Start of Block
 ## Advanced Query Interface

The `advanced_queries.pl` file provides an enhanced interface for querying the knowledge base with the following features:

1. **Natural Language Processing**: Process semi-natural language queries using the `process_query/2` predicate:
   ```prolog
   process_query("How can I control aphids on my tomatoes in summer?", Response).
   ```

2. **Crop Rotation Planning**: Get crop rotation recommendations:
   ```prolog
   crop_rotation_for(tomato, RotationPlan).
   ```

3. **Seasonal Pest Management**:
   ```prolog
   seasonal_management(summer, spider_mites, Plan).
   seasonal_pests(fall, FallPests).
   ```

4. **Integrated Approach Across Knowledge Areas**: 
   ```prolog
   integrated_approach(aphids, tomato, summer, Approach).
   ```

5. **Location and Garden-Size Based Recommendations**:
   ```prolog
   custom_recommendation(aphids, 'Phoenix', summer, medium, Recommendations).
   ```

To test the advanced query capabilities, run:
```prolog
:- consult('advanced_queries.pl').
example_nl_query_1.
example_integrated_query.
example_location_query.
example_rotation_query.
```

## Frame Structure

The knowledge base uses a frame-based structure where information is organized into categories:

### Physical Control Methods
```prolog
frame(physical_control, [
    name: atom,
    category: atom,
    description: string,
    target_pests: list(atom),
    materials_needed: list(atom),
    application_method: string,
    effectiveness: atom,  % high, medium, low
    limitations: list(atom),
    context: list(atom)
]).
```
End of Block
**Your instructions:**
Each of the records above is to be reproduced word for word.

**Task result:**
 ## Advanced Query Interface

The `advanced_queries.pl` file provides an enhanced interface for querying the knowledge base with the following features:

1. **Natural Language Processing**: Process semi-natural language queries using the `process_query/2` predicate:
   ```prolog
   process_query("How can I control aphids on my tomatoes in summer?", Response).
   ```

2. **Crop Rotation Planning**: Get crop rotation recommendations:
   ```prolog
   crop_rotation_for(tomato, RotationPlan).
   ```

3. **Seasonal Pest Management**:
   ```prolog
   seasonal_management(summer, spider_mites, Plan).
   seasonal_pests(fall, FallPests).
   ```

4. **Integrated Approach Across Knowledge Areas**: 
   ```prolog
   integrated_approach(aphids, tomato, summer, Approach).
   ```

5. **Location and Garden-Size Based Recommendations**:
   ```prolog
   custom_recommendation(aphids, 'Phoenix', summer, medium, Recommendations).
   ```

To test the advanced query capabilities, run:
```prolog
:- consult('advanced_queries.pl').
example_nl_query_1.
example_integrated_query.
example_location_query.
example_rotation_query.
```

## Frame Structure

The knowledge base uses a frame-based structure where information is organized into categories:

### Physical Control Methods
```prolog
frame(physical_control, [
    name: atom,
    category: atom,
    description: string,
    target_pests: list(atom),
    materials_needed: list(atom),
    application_method: string,
    effectiveness: atom,  % high, medium, low
    limitations: list(atom),
    context: list(atom)
]).
```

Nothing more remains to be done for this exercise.